Esotropia Surgery Aids Motor, Sensory Outcomes

Study compares unilateral medial rectus recession and bilateral medial rectus recession.

Surgery for acute acquired comitant esotropia (AACE) in adults may positively affect motor and sensory outcomes, according to findings published in the journal BMC Ophthalmology. Although sensory outcome is favorable, researchers say that regaining bifoveal fixation takes time.

The investigators performed a retrospective analysis of the data from 24 adult patients who had undergone surgery for AACE between October 2012 and March 2020. Primary outcome measures included the final motor and sensory success rate after surgery, and the researchers found that they were 79.2% (n=19) and 50% (n=12), respectively. The postoperative followup took place during a 1- to 8-month range.

The researchers in this analysis considered motor success as alignment within 8 prism diopters at both near and distance, and the factor affecting this outcome was the type of surgery (P <.05). The patients underwent either unilateral medial rectus recession (RR, n=18) or bilateral medial rectus recession (BMR, n=6). Sensory success was measured by a stereoacuity of 60 sec/arc or greater. Postoperative follow-up time (P <.05) was a factor affecting success. 

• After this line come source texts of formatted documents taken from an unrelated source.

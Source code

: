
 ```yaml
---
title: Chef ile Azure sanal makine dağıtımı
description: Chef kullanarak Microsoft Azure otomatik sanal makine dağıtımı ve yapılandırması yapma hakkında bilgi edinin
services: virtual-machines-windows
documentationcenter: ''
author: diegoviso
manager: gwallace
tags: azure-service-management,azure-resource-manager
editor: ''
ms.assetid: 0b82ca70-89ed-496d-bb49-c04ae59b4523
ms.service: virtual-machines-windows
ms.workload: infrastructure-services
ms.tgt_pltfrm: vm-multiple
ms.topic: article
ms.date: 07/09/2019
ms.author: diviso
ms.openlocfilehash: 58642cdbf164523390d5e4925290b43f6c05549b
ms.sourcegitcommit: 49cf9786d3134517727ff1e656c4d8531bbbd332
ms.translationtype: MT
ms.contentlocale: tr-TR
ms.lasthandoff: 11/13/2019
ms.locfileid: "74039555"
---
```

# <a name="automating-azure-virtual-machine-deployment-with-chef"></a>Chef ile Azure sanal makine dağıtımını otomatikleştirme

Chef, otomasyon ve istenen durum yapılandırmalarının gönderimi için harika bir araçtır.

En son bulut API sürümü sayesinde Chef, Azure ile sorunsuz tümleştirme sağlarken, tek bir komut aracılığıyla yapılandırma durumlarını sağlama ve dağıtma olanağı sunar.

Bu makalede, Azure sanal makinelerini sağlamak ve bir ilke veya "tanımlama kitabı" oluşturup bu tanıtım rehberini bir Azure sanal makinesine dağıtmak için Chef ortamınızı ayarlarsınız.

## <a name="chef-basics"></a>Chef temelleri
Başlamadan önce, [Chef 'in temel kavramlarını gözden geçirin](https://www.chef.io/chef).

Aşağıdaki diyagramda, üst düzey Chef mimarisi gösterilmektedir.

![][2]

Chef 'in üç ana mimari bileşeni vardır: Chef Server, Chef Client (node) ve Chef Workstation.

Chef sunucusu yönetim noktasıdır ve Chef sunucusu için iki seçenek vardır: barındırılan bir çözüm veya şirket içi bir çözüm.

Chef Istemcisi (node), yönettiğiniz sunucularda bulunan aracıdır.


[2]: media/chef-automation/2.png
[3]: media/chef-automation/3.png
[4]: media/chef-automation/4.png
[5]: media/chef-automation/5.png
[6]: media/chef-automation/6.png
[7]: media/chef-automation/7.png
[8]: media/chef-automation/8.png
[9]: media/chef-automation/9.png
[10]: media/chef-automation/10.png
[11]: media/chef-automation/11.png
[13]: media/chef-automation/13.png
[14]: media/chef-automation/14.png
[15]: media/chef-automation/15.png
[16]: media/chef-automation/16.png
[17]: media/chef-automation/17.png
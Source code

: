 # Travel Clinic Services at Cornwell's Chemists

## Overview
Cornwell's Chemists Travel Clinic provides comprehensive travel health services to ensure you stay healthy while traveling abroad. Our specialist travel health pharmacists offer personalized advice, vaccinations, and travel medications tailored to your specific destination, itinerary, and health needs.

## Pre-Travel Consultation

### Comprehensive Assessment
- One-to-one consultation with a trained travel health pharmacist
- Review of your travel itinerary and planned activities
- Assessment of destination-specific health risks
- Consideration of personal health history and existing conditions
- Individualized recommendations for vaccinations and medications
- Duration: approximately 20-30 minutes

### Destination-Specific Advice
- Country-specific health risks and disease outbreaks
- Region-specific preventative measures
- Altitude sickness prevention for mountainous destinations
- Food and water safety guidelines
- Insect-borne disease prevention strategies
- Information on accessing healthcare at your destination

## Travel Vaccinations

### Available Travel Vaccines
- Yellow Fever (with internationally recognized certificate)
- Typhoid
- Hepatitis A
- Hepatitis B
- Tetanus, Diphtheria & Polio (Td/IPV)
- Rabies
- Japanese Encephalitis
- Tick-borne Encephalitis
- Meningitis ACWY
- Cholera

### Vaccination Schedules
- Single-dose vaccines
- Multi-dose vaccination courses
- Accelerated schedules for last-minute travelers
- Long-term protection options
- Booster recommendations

In this study 17 of 18 patients who underwent RR showed good outcomes and RR showed better outcomes overall than BMR. “It can be assumed that the mechanical strengthening effect of lateral rectus resection may be more effective in enhancing the weakened divergence amplitude in AACE patients,” the research shows.

The study explains that AACE manifests in adult patients for different reasons than in children and adolescents, and that more investigation needs to be done in that area. For example, the researchers say that extended periods of time using smartphones in those with weak convergence amplitudes or esophoria can lead to acute esotropia, but only 13 of the 24 patients in the study had claimed to participate in this activity. Patients’ smartphone use was not controlled for in this study.

The researchers cite several limitations. First, the lack of a control group makes it difficult to determine whether the results are limited to AACE only. Additionally, the postoperative stereoscopic value may not have been accurate due to the fact that all patients had diplopia before surgery.

Finally, the study explains that as well as the small sample size, accuracy in the study outcomes may have been affected by the difference in number of patients for each postoperative group (18 vs 6).


Kim D, Noh H. Surgical outcomes of acute acquired comitant esotropia of adulthood. BMC Ophthalmol. Published online January 18, 2021. doi:10.1186/s12886-020-01793-3.